Weisskopf asks: why pure science?
Science is playing an ever-increasing role in our culture, our life and the economy of the world. Yet at the same time its results are becoming, for the layman, increasingly abstract and apparently further removed from everyday life. Astronomy is dealing with cosmic cataclysms billions of light-years away; physics with nuclear particles which exist only a billionth of a second; biology with macro-molecules containing billions of atoms ["billion" is used here in its American sense of a thousand million]. Meanwhile, the pursuit of pure science is becoming more and more expensive. Astronomers want huge new radio-telescopes to look at strange objects at the edge of the universe; probers of outer space want ever more expensive gadgets for the exploration of realms far removed from us; physicists want more money to find out more about the innermost structure of the atomic nucleus – and the citizen has a right to ask: why pure science?
When studying the development of industrial nations, one cannot fail to make the following observations: in the first half of the nineteenth century, England was the great industrial nation and, at the same time, produced the great names in fundamental research: Maxwell, Young, Faraday, etc. Then, in the second half of the 19th century and at the beginning of the 20th, Germany began to play a leading part. It is then that one finds a galaxy of German physicists: Helmholtz, Nernst, Rontgen, Planck, Sommerfeld, Heisenberg, etc. Later in the 20th century, as the US became the leading industrial nation, fundamental science blossomed in the US. Fermi, Oppenheimer, Lawrence, Rabi, McMillan, Alvarez, Schwinger, Feynman are only a few names illustrating this. There is a clear connection: where there is industrial growth there is basic science, and where there is basic science there is industrial growth.
The value of fundamental research does not lie only in the ideas it produces. If science is highly regarded and the importance of being concerned with the most up-to-date problems of fundamental research is recognized, then a spiritual climate is created which influences all other activities. An atmosphere of creativity is established which penetrates to every cultural frontier. Applied sciences and technology are forced to adjust themselves to the highest intellectual standards, which are determined in pure research; that is what attracts productive people and brings productive scientists to those countries where science is at its highest level.

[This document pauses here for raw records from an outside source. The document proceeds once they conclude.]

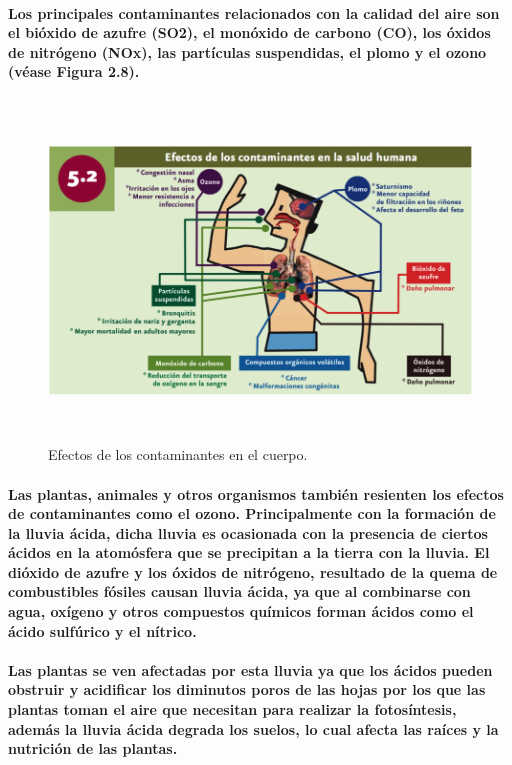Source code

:     \paragraph {Los principales contaminantes relacionados con la calidad del aire son el bióxido de azufre (SO2), el monóxido de carbono (CO), los óxidos  de nitrógeno (NOx), las partículas suspendidas, el plomo y el ozono (véase Figura 2.8).}
  
    \begin{figure}[h!]
      \centering
       \includegraphics[width=12.5cm,height=9cm]{./images/1.png}
       \caption{Efectos de los contaminantes en el cuerpo.}
    \end{figure}

    \paragraph {Las plantas, animales y otros organismos también resienten los efectos de contaminantes como el ozono. Principalmente con la formación de la lluvia ácida, dicha lluvia es ocasionada con la presencia de ciertos ácidos en la atomósfera que se precipitan a la tierra con la lluvia. El dióxido de azufre y los óxidos de nitrógeno, resultado de la quema de combustibles  fósiles causan lluvia ácida, ya que al combinarse con agua, oxígeno y otros compuestos químicos forman ácidos como el ácido sulfúrico y el nítrico. }
    \paragraph{Las plantas se ven afectadas por esta lluvia ya que los ácidos pueden obstruir y acidificar los diminutos poros de las hojas por los que las plantas toman el aire que necesitan para realizar la fotosíntesis, además la lluvia ácida degrada los suelos, lo cual afecta las raíces y la nutrición de las plantas.}
  
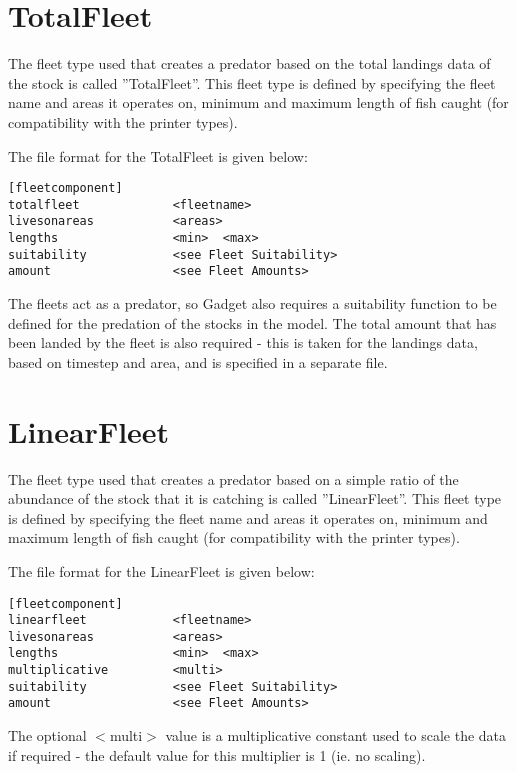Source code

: \documentclass [a4paper, 10pt]{book}
\begin{document}
\newpage
\section{TotalFleet}\label{sec:totalfleet}
The fleet type used that creates a predator based on the total landings data of the stock is called ''TotalFleet''.  This fleet type is defined by specifying the fleet name and areas it operates on, minimum and maximum length of fish caught (for compatibility with the printer types).

\bigskip
The file format for the TotalFleet is given below:

{\small\begin{verbatim}
[fleetcomponent]
totalfleet             <fleetname>
livesonareas           <areas>
lengths                <min>  <max>
suitability            <see Fleet Suitability>
amount                 <see Fleet Amounts>
\end{verbatim}}

The fleets act as a predator, so Gadget also requires a suitability function to be defined for the predation of the stocks in the model.  The total amount that has been landed by the fleet is also required - this is taken for the landings data, based on timestep and area, and is specified in a separate file.

\section{LinearFleet}\label{sec:linearfleet}
The fleet type used that creates a predator based on a simple ratio of the abundance of the stock that it is catching is called ''LinearFleet''.  This fleet type is defined by specifying the fleet name and areas it operates on, minimum and maximum length of fish caught (for compatibility with the printer types).

\bigskip
The file format for the LinearFleet is given below:

{\small\begin{verbatim}
[fleetcomponent]
linearfleet            <fleetname>
livesonareas           <areas>
lengths                <min>  <max>
multiplicative         <multi>
suitability            <see Fleet Suitability>
amount                 <see Fleet Amounts>
\end{verbatim}}

The optional $<$multi$>$ value is a multiplicative constant used to scale the data if required - the default value for this multiplier is 1 (ie. no scaling).
\end{document}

Fundamental research creates the intellectual climate in which our modern civilization flourishes. It pumps the lifeblood of ideas and inventiveness not only into the technological laboratories and factories, but into every cultural activity of our time. The case for generous support for pure and fundamental science is as simple as that. A small part only of a nation's total income is needed to keep fundamental research in full swing. It would be wrong to try to save a fraction of this small part if such savings weakened the most vital and active part of our intellectual life, the part which we all should regard with pride as one of the highest achievements of our century.
• Compiled from "Why pure science?" pp136–142. Based on a talk given by Victor Weisskopf in Brussels in April 1964 during the "Journées nationales des hautes energies", organized by the Institut interuniversitaire des sciences nucléaires and the Societé belge de physique.
Compiler's note
J J Thomson, who discovered the electron in 1897, was, unsurprisingly, an advocate of pure science, which he defined as "research made without any idea of application to industrial matters, but solely with the view of extending our knowledge of the laws of nature". In this talk in 1964, Victor Weisskopf (CERN's director-general 1961–1965) reasoned that pure science should be publicly funded because it creates the intellectual climate in which our civilization flourishes. In 1997, Sir Chris Llewellyn Smith (director-general 1994–1998) argued that government funding for basic science is essential because the benefits, and hence the economic returns, are general and are not specific to individual products (see http://doc.cern.ch/archive/electronic/cern/preprints/open/open-99-011.pdf ). Obviously these authors would be unlikely to put a case against pure science, but at a time when excessive flourishing of our civilization might lead to its demise, "the citizen" has a right to ask whether research "without any idea of application" is unequivocally defensible.